I am happy to share that greater attention is being paid to hypothyroid treatment and quality of life of patients with hypothyroid. Here (below) I report the data made available to endocrinologists who attended a special American Thyroid Association (ATA) conference held prior to this year’s Endocrine Society Meeting, which took place this 2017 Spring in Orlando Florida. At the end I present my thoughts and hopes for the hypothyroid patients and their treatment.
The ATA conducted a survey on line to determine how hypothyroid patients perceived their health and efficacy of their treatment. Amazingly 12, 000 hypothyroid patients responded. The results of this survey were reported at this meeting.
The characteristic of the hypothyroid patients were as follows: Most patients are aged 20-60. The majority of respondents were women. In 50% the cause of hypothyroid was Hashimoto’s Thyroiditis. Twenty five percent (25%) had total thyroidectomy. Fifteen percent (15%) became hypothyroid after radioactive iodine (I131) ablative treatment. The majority had been hypothyroid for more than 1 year. Regarding the type of treatment they received, 60% were on T4 mono-therapy, or only on the one type of thyroid hormone conventionally used to replace thyroid hormone deficiency, (generic levothyroxine, synthroid, levoxyl, unithroid, etc). Ten percent (10%) were on combination T3 and T4 (cytomel or liothyronine and levothyroxine). Thirty percent (30%) were on desiccated thyroid or compounded thyroid preparations. These preparations are considered alternative or non-conventional therapies. A small percentage (4%) took the supplements with tyrosine or Combinations of the above. A third, 30%, of the group have/had tried alternative thyroid preparations. The most common symptoms reported by hypothyroid patients on T4 or levothyroxine mono-therapy included the following: Weight gain, fatigue (low energy levels), mood issues, depression, and memory problems.
Patients were then asked to rate responses to questions regarding treatment of hypothyroidism using a scale of 1 to 10 ( 1 being worst and 10 being best).
When patients rated the question “How satisfied were you with your treatment?” The average level of satisfaction was 5/10, or 50%.
Patients’ ratings of “Satisfaction with their physicians” were 5-6/10 (50-60%)
Patients rating about the “Sense of knowledge of their physicians on treating thyroid disease” 5-6/10 (50-60%)
When asked “How often have you changed your physician since you began treatment of thyroid hormone? 45% have changed physician 1-4 times seeking better care for their hypothyroid condition, and 10% have changed physicians 10 times or more! Less than half, 40%, remain with their physicians.

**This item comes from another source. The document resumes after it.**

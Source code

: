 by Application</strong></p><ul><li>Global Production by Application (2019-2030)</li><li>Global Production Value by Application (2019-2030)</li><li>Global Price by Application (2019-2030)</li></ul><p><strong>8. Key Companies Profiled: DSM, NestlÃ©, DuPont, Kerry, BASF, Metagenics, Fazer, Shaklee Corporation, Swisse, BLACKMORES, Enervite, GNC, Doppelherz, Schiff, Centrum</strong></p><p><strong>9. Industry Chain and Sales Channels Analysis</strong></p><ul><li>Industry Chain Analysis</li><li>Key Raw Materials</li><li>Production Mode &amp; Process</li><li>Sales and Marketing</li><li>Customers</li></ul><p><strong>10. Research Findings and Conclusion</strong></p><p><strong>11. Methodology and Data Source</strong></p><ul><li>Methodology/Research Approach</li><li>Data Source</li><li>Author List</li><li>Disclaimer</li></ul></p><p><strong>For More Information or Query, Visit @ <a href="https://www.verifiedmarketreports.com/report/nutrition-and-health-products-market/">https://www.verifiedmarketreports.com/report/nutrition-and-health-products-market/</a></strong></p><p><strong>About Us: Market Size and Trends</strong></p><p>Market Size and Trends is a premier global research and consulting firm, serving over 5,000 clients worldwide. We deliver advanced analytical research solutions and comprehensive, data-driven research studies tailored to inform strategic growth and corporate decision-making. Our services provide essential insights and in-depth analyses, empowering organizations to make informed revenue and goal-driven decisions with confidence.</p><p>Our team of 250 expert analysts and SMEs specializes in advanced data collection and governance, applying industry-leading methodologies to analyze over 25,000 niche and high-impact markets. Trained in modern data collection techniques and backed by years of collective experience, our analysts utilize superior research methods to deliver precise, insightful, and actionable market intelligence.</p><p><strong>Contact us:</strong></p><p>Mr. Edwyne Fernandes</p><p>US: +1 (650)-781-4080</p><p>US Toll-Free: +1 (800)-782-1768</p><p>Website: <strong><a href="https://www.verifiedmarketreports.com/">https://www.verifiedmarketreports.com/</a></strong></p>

What do you think is causing your symptoms of lack of wellness? 50% felt the problem was due to the thyroid condition and/or treatment.
I was glad to see that the organizers of this conference also chose to have 3 actual patients present their hypothyroid experience to the attending group of physicians. We were all deeply moved by the inadequacy of thyroid care and the suffering of so many patients.
In a separate presentation at the same meeting Dr. Anna Swaka reported on the fact that Quality of Life surveys show that Hypothyroid treated patients feel worse and have impaired quality of life compared with those with normal thyroid. Common issues reported by hypothyroid patients include: Losing control over physical and mental state. Feeling drained (ambiguity of the symptoms, the negotiating their sickness (“may be its me” since there is a disconnect between symptoms they are feeling and the “normal tests”), and a profound lack of validation and support which adds to the negative consequences.
It is not clear what characteristics predict who or those that will have impaired quality of life after diagnosis of hypothyroids or what are the best treatments for these individuals. The broad realization by the medical community that hypothyroid patients have lower quality of life and that 50-60% lack wellness and/or are dissatisfied with their thyroid management may change care.
I have been a proponent of combination therapy and trials of different preparations for years, and I have always tended to start my patients who undergo thyroidectomy with T4 and T3 combinations immediately after surgery. I am including the website below for readers to access my chapter 23: Integrative Approaches to patients undergoing thyroid surgery, in the recently published book Management of thyroid nodules and differentiated thyroid cancer. Here I describe how I manage my patients.
The exciting news is that I am seeing a shift in conventional thought about thyroid replacement based on recent data and it will lead to more research on and more access to various combinations of thyroid therapies for hypothyroid patients in the future. Further a new ATA research trial is on the way to formally look at varied combinations of thyroid hormone ( t4 alone, t4 + T3, or desiccated thyroid preparation, NatureThroid). Hopefully there will be greater efforts to develop better future therapies, including slow release T3. Perhaps, after seeing these data, physicians may be more willing to consider combination thyroid therapy trials for the 50% of patients who don’t feel right.